Al-Shabab : La direction va-t-elle regretter l’éviction de Zekri ?

Al-Shabab : La direction va-t-elle regretter l’éviction de Zekri ?

La décision de la direction d’Al-Shabab de ne pas renouveler le contrat de l’entraîneur algérien Noureddine Zekri pourrait bien avoir des conséquences très lourdes pour le club saoudien. Alors que la saison vient à peine de commencer, les premiers résultats commencent déjà à susciter des inquiétudes et à relancer le débat autour du choix de se séparer du technicien algérien.

La saison dernière, Zekri avait réalisé une mission particulièrement difficile en parvenant à sauver Al-Shabab de la relégation. Malgré un effectif limité et des moyens humains loin d’être idéaux, l’entraîneur algérien avait réussi à tirer le meilleur de son groupe et à maintenir le club parmi l’élite.
Mieux encore, il avait conduit l’équipe jusqu’en finale de la Coupe du Golfe des clubs, une performance remarquable compte tenu des circonstances. 
Avec un effectif réduit, Zekri avait su instaurer une véritable dynamique et redonner confiance à une équipe qui semblait pourtant promise à une saison très compliquée.

Dans ce contexte, le choix de la direction de ne pas prolonger son aventure peut aujourd’hui être considéré comme un pari risqué. La continuité technique aurait pu permettre au club de bénéficier du travail réalisé la saison précédente, tout en offrant au groupe davantage de stabilité et de repères. Or, le début de la nouvelle saison est loin d’être rassurant.
Al-Shabab a perdu son premier match de championnat face à Al-Qadsiah, avant d’être éliminé de la Coupe du Roi par Al-Wehda. Deux résultats négatifs qui interviennent très tôt, mais qui suffisent déjà à installer le doute autour du projet sportif du club.
Bien évidemment, il serait prématuré d’attribuer ces mauvais résultats au seul départ de Zekri. 
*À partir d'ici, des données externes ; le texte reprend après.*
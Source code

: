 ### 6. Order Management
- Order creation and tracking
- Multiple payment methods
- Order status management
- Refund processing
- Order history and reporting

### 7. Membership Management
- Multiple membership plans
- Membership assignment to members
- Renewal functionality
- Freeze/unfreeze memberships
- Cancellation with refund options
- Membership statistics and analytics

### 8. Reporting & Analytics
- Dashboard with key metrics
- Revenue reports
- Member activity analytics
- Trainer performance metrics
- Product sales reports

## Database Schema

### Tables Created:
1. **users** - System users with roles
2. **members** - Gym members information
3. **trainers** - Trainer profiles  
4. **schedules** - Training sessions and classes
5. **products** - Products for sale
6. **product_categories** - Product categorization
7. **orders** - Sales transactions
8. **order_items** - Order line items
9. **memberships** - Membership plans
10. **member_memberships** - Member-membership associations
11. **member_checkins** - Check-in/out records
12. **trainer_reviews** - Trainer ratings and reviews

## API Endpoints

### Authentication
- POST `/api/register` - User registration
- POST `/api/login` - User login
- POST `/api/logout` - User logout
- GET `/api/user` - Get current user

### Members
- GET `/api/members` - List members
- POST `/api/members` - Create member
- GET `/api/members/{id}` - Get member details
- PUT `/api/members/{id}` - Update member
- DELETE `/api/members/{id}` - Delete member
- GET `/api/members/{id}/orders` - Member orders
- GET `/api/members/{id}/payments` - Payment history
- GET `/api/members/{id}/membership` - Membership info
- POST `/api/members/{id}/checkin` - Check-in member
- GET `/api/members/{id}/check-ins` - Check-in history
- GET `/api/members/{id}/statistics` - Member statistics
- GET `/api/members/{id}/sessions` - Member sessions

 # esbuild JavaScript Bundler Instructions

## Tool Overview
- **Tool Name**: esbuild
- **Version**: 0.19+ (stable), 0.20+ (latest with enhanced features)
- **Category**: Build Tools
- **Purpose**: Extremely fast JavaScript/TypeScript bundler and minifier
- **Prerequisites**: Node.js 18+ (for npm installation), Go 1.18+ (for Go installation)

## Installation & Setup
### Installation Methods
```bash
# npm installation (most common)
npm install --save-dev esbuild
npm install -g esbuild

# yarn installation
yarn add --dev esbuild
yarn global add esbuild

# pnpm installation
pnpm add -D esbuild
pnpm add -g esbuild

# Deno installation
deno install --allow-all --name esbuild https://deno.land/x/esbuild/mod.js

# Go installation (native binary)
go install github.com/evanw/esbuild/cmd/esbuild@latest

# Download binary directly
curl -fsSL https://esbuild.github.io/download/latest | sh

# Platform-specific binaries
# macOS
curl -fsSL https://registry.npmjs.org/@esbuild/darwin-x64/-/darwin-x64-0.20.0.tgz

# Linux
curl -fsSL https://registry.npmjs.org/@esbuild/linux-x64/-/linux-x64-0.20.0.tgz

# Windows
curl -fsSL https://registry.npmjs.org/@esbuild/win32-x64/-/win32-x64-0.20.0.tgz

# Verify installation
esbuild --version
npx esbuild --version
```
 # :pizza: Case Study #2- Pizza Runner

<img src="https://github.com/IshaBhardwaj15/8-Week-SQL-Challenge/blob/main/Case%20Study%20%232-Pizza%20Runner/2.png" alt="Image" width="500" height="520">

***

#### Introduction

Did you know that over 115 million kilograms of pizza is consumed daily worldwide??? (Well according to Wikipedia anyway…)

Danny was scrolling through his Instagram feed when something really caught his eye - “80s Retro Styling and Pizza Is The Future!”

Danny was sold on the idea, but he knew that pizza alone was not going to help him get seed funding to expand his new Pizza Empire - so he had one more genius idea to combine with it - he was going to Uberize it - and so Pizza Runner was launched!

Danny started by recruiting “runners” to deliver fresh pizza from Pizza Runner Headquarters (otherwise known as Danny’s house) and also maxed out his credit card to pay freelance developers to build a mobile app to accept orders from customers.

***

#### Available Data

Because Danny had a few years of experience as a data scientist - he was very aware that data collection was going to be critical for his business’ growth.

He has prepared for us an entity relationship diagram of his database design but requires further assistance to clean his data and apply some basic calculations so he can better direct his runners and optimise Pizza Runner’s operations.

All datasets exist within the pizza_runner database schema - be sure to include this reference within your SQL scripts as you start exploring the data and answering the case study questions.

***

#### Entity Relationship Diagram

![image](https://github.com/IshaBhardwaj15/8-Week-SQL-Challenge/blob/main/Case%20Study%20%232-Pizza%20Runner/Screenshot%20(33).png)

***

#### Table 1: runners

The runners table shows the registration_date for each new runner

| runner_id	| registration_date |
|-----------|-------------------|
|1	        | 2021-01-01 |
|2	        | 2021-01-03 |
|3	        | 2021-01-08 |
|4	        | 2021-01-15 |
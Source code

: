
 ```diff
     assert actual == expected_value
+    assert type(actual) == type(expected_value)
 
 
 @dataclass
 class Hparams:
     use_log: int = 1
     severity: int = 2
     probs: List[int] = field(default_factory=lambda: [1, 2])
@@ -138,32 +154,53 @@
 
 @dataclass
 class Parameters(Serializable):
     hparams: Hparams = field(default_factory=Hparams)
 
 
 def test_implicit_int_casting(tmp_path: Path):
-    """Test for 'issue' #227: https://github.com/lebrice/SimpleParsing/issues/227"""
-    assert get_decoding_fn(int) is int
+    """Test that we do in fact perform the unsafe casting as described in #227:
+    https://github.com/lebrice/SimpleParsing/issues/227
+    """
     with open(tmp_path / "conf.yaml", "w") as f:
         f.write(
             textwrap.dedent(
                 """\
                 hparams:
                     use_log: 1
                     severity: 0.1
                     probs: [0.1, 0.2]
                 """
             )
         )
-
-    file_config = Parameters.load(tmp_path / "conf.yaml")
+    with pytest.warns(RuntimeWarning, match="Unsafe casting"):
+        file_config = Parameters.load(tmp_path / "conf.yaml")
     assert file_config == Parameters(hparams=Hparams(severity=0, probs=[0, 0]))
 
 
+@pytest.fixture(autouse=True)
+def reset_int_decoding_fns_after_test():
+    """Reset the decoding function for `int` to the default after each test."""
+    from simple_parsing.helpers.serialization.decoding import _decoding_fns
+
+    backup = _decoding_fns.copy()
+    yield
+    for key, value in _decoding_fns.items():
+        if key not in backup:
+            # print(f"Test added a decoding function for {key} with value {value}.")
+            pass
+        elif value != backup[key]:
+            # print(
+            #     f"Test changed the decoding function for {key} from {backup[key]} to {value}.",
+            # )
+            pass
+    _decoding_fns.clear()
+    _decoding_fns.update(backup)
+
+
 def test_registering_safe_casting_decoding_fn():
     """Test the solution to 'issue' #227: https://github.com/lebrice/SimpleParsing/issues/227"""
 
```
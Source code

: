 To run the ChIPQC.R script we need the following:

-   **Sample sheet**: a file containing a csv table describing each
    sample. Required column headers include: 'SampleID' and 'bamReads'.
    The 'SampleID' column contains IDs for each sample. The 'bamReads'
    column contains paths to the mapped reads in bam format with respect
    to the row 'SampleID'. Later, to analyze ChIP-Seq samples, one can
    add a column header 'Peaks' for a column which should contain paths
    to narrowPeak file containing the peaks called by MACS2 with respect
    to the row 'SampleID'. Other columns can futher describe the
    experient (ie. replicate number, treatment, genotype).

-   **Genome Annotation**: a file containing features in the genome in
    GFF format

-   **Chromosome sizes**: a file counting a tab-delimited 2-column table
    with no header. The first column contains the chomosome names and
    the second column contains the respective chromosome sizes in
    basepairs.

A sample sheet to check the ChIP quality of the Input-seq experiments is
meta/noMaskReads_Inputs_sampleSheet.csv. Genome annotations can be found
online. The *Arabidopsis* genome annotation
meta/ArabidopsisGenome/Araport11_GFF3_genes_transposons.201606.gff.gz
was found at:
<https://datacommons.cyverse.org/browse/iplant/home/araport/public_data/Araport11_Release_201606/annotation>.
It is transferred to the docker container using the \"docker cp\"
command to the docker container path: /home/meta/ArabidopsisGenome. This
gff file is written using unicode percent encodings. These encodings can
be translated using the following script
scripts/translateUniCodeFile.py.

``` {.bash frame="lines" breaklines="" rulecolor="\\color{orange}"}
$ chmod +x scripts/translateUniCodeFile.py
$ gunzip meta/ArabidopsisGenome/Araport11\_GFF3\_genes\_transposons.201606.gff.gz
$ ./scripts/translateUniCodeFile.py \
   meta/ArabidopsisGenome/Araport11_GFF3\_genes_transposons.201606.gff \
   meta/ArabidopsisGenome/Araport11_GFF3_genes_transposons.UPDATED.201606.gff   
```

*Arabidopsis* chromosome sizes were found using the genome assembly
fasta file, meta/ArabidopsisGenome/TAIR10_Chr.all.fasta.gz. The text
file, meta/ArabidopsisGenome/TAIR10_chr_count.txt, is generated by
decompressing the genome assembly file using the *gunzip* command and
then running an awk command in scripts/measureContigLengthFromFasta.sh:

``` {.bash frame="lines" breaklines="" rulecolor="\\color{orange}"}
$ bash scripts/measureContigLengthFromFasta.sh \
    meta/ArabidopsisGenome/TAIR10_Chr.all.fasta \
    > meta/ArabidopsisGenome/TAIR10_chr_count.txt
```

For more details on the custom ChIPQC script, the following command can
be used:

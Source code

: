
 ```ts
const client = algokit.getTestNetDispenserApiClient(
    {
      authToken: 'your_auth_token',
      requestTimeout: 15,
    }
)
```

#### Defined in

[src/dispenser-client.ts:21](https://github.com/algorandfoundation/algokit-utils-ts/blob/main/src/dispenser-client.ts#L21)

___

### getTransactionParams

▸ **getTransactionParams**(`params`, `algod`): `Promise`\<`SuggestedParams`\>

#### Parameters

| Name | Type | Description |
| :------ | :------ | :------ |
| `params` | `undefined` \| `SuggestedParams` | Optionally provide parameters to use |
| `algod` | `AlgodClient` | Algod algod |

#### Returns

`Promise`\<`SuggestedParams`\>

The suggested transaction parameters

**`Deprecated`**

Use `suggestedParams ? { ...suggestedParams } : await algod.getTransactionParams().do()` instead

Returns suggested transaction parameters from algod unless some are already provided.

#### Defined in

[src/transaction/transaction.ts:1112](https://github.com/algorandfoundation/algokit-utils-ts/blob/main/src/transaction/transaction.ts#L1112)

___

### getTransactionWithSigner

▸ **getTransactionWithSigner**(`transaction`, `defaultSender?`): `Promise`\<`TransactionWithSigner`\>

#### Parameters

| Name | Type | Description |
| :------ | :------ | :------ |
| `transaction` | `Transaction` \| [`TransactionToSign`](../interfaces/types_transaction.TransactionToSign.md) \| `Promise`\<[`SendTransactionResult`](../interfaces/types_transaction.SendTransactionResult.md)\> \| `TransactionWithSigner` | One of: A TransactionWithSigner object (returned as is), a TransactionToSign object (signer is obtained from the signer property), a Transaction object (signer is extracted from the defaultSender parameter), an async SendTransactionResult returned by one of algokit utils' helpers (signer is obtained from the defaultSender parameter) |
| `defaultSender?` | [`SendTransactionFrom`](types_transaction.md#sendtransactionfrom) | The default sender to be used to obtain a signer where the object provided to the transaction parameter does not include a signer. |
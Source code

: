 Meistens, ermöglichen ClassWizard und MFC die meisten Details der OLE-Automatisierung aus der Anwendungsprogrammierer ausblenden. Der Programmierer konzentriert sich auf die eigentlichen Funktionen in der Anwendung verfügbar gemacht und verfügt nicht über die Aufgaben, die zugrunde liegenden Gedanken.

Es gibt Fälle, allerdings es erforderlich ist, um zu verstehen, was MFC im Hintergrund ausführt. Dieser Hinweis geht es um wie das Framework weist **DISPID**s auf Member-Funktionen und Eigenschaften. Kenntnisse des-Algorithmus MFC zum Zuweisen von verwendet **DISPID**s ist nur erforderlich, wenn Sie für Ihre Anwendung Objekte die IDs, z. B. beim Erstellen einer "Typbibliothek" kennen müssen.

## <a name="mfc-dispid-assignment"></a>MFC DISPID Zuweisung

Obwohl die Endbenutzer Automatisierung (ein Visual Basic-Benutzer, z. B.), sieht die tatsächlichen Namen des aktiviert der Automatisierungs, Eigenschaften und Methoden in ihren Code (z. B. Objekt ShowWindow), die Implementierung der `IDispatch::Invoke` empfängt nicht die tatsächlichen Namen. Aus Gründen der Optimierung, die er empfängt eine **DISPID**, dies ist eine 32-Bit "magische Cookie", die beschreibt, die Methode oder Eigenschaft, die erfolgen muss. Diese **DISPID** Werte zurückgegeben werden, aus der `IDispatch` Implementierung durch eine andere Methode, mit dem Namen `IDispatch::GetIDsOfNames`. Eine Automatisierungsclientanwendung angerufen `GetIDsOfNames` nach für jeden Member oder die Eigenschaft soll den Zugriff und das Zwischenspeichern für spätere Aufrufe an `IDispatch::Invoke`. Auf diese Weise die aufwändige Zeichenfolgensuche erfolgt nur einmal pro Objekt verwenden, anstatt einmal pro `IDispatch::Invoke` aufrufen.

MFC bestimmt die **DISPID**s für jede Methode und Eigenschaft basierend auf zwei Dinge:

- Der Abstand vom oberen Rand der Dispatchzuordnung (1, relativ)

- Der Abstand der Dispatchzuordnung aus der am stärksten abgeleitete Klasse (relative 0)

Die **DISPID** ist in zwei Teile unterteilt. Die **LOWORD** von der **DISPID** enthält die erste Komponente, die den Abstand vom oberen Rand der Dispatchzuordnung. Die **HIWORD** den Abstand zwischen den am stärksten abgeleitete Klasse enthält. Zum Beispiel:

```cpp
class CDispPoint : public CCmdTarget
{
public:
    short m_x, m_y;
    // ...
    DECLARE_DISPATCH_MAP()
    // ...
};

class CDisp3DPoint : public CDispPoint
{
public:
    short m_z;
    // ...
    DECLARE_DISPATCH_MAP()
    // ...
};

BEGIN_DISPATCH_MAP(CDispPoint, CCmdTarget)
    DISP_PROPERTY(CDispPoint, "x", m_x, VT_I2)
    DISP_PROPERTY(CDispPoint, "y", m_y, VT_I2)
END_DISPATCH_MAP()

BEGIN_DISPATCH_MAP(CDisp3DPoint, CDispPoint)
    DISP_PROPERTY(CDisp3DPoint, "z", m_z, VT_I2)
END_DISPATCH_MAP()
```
Le football est beaucoup plus complexe et les performances dépendent de nombreux facteurs, notamment la qualité de l’effectif, les recrues et les choix du nouvel entraîneur.
Cependant, une chose est certaine : Zekri avait gagné le droit de poursuivre son travail après avoir sauvé le club de la relégation et atteint une finale continentale avec un effectif limité.
Si les mauvais résultats venaient à se poursuivre, la direction d’Al-Shabab pourrait rapidement regretter de ne pas avoir misé sur la continuité. Le temps dira donc si le départ de Noureddine Zekri était une décision réfléchie ou une erreur dont les conséquences pourraient être très lourdes pour le club.